Exercise -
Every single record below is to be reproduced exactly.

The data -
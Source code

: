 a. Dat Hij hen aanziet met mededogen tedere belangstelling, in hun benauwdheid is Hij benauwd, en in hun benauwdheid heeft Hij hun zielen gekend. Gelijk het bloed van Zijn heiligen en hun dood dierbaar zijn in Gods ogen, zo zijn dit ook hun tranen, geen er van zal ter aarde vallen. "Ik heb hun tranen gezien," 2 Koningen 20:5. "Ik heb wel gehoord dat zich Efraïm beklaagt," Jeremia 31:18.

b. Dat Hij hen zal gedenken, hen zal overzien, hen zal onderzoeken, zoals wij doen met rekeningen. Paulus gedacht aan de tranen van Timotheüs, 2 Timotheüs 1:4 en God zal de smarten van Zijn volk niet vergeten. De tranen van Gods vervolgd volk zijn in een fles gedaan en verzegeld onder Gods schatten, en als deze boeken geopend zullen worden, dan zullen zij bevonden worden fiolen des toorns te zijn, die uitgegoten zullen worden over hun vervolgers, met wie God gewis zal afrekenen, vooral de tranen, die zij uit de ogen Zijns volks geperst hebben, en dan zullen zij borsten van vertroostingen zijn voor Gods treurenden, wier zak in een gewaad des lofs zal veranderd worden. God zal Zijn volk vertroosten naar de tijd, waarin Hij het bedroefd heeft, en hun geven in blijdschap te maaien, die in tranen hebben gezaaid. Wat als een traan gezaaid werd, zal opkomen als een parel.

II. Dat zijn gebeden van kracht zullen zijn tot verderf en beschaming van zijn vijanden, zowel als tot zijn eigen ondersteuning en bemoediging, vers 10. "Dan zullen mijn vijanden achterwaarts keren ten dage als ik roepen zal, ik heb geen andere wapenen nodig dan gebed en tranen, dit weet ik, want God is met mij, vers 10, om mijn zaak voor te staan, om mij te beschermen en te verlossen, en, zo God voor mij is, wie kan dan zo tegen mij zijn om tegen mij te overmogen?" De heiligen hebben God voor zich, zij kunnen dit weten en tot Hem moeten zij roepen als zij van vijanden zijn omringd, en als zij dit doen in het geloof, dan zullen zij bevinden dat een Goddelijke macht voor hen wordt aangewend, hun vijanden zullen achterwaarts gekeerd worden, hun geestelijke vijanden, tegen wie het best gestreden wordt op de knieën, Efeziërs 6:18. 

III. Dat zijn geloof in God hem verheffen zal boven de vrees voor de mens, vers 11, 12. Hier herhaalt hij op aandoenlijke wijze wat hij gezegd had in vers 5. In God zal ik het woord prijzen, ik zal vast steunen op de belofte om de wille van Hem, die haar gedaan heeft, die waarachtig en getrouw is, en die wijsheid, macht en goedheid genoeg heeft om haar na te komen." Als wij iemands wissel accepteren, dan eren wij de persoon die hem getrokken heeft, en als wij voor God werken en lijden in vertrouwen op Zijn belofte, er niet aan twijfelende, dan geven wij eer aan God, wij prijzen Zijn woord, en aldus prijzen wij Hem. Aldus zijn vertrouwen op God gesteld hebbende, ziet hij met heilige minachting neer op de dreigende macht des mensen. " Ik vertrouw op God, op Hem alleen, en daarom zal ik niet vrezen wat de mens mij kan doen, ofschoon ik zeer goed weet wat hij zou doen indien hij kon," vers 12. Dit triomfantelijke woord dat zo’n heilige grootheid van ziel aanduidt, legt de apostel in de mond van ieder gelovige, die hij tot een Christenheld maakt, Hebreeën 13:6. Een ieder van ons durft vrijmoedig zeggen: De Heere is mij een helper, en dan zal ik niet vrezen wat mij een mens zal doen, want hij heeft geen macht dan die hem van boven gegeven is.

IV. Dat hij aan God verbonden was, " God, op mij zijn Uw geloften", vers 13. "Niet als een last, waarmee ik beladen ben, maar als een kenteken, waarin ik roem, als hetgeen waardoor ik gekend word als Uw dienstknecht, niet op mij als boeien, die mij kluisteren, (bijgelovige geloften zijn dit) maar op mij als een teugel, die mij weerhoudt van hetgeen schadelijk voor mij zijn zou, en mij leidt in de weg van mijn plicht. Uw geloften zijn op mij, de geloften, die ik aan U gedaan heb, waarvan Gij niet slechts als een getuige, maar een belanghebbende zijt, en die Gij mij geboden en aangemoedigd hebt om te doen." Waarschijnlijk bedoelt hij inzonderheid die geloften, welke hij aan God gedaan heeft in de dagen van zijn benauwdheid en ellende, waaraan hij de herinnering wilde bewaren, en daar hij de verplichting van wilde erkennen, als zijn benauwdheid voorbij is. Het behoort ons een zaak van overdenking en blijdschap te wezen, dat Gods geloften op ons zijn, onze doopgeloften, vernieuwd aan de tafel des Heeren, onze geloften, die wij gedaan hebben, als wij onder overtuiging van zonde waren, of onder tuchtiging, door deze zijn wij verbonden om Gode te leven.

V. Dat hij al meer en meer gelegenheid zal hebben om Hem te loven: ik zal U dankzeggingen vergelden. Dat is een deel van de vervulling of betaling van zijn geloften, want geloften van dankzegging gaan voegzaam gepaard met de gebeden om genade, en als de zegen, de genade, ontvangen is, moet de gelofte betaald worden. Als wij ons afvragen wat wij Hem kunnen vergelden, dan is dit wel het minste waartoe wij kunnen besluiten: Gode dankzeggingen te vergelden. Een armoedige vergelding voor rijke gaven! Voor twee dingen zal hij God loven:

Exercise result -
Source code

: a. Dat Hij hen aanziet met mededogen tedere belangstelling, in hun benauwdheid is Hij benauwd, en in hun benauwdheid heeft Hij hun zielen gekend. Gelijk het bloed van Zijn heiligen en hun dood dierbaar zijn in Gods ogen, zo zijn dit ook hun tranen, geen er van zal ter aarde vallen. "Ik heb hun tranen gezien," 2 Koningen 20:5. "Ik heb wel gehoord dat zich Efraïm beklaagt," Jeremia 31:18.

b. Dat Hij hen zal gedenken, hen zal overzien, hen zal onderzoeken, zoals wij doen met rekeningen. Paulus gedacht aan de tranen van Timotheüs, 2 Timotheüs 1:4 en God zal de smarten van Zijn volk niet vergeten. De tranen van Gods vervolgd volk zijn in een fles gedaan en verzegeld onder Gods schatten, en als deze boeken geopend zullen worden, dan zullen zij bevonden worden fiolen des toorns te zijn, die uitgegoten zullen worden over hun vervolgers, met wie God gewis zal afrekenen, vooral de tranen, die zij uit de ogen Zijns volks geperst hebben, en dan zullen zij borsten van vertroostingen zijn voor Gods treurenden, wier zak in een gewaad des lofs zal veranderd worden. God zal Zijn volk vertroosten naar de tijd, waarin Hij het bedroefd heeft, en hun geven in blijdschap te maaien, die in tranen hebben gezaaid. Wat als een traan gezaaid werd, zal opkomen als een parel.

II. Dat zijn gebeden van kracht zullen zijn tot verderf en beschaming van zijn vijanden, zowel als tot zijn eigen ondersteuning en bemoediging, vers 10. "Dan zullen mijn vijanden achterwaarts keren ten dage als ik roepen zal, ik heb geen andere wapenen nodig dan gebed en tranen, dit weet ik, want God is met mij, vers 10, om mijn zaak voor te staan, om mij te beschermen en te verlossen, en, zo God voor mij is, wie kan dan zo tegen mij zijn om tegen mij te overmogen?" De heiligen hebben God voor zich, zij kunnen dit weten en tot Hem moeten zij roepen als zij van vijanden zijn omringd, en als zij dit doen in het geloof, dan zullen zij bevinden dat een Goddelijke macht voor hen wordt aangewend, hun vijanden zullen achterwaarts gekeerd worden, hun geestelijke vijanden, tegen wie het best gestreden wordt op de knieën, Efeziërs 6:18. 

III. Dat zijn geloof in God hem verheffen zal boven de vrees voor de mens, vers 11, 12. Hier herhaalt hij op aandoenlijke wijze wat hij gezegd had in vers 5. In God zal ik het woord prijzen, ik zal vast steunen op de belofte om de wille van Hem, die haar gedaan heeft, die waarachtig en getrouw is, en die wijsheid, macht en goedheid genoeg heeft om haar na te komen." Als wij iemands wissel accepteren, dan eren wij de persoon die hem getrokken heeft, en als wij voor God werken en lijden in vertrouwen op Zijn belofte, er niet aan twijfelende, dan geven wij eer aan God, wij prijzen Zijn woord, en aldus prijzen wij Hem. Aldus zijn vertrouwen op God gesteld hebbende, ziet hij met heilige minachting neer op de dreigende macht des mensen. " Ik vertrouw op God, op Hem alleen, en daarom zal ik niet vrezen wat de mens mij kan doen, ofschoon ik zeer goed weet wat hij zou doen indien hij kon," vers 12. Dit triomfantelijke woord dat zo’n heilige grootheid van ziel aanduidt, legt de apostel in de mond van ieder gelovige, die hij tot een Christenheld maakt, Hebreeën 13:6. Een ieder van ons durft vrijmoedig zeggen: De Heere is mij een helper, en dan zal ik niet vrezen wat mij een mens zal doen, want hij heeft geen macht dan die hem van boven gegeven is.

IV. Dat hij aan God verbonden was, " God, op mij zijn Uw geloften", vers 13. "Niet als een last, waarmee ik beladen ben, maar als een kenteken, waarin ik roem, als hetgeen waardoor ik gekend word als Uw dienstknecht, niet op mij als boeien, die mij kluisteren, (bijgelovige geloften zijn dit) maar op mij als een teugel, die mij weerhoudt van hetgeen schadelijk voor mij zijn zou, en mij leidt in de weg van mijn plicht. Uw geloften zijn op mij, de geloften, die ik aan U gedaan heb, waarvan Gij niet slechts als een getuige, maar een belanghebbende zijt, en die Gij mij geboden en aangemoedigd hebt om te doen." Waarschijnlijk bedoelt hij inzonderheid die geloften, welke hij aan God gedaan heeft in de dagen van zijn benauwdheid en ellende, waaraan hij de herinnering wilde bewaren, en daar hij de verplichting van wilde erkennen, als zijn benauwdheid voorbij is. Het behoort ons een zaak van overdenking en blijdschap te wezen, dat Gods geloften op ons zijn, onze doopgeloften, vernieuwd aan de tafel des Heeren, onze geloften, die wij gedaan hebben, als wij onder overtuiging van zonde waren, of onder tuchtiging, door deze zijn wij verbonden om Gode te leven.

V. Dat hij al meer en meer gelegenheid zal hebben om Hem te loven: ik zal U dankzeggingen vergelden. Dat is een deel van de vervulling of betaling van zijn geloften, want geloften van dankzegging gaan voegzaam gepaard met de gebeden om genade, en als de zegen, de genade, ontvangen is, moet de gelofte betaald worden. Als wij ons afvragen wat wij Hem kunnen vergelden, dan is dit wel het minste waartoe wij kunnen besluiten: Gode dankzeggingen te vergelden. Een armoedige vergelding voor rijke gaven! Voor twee dingen zal hij God loven:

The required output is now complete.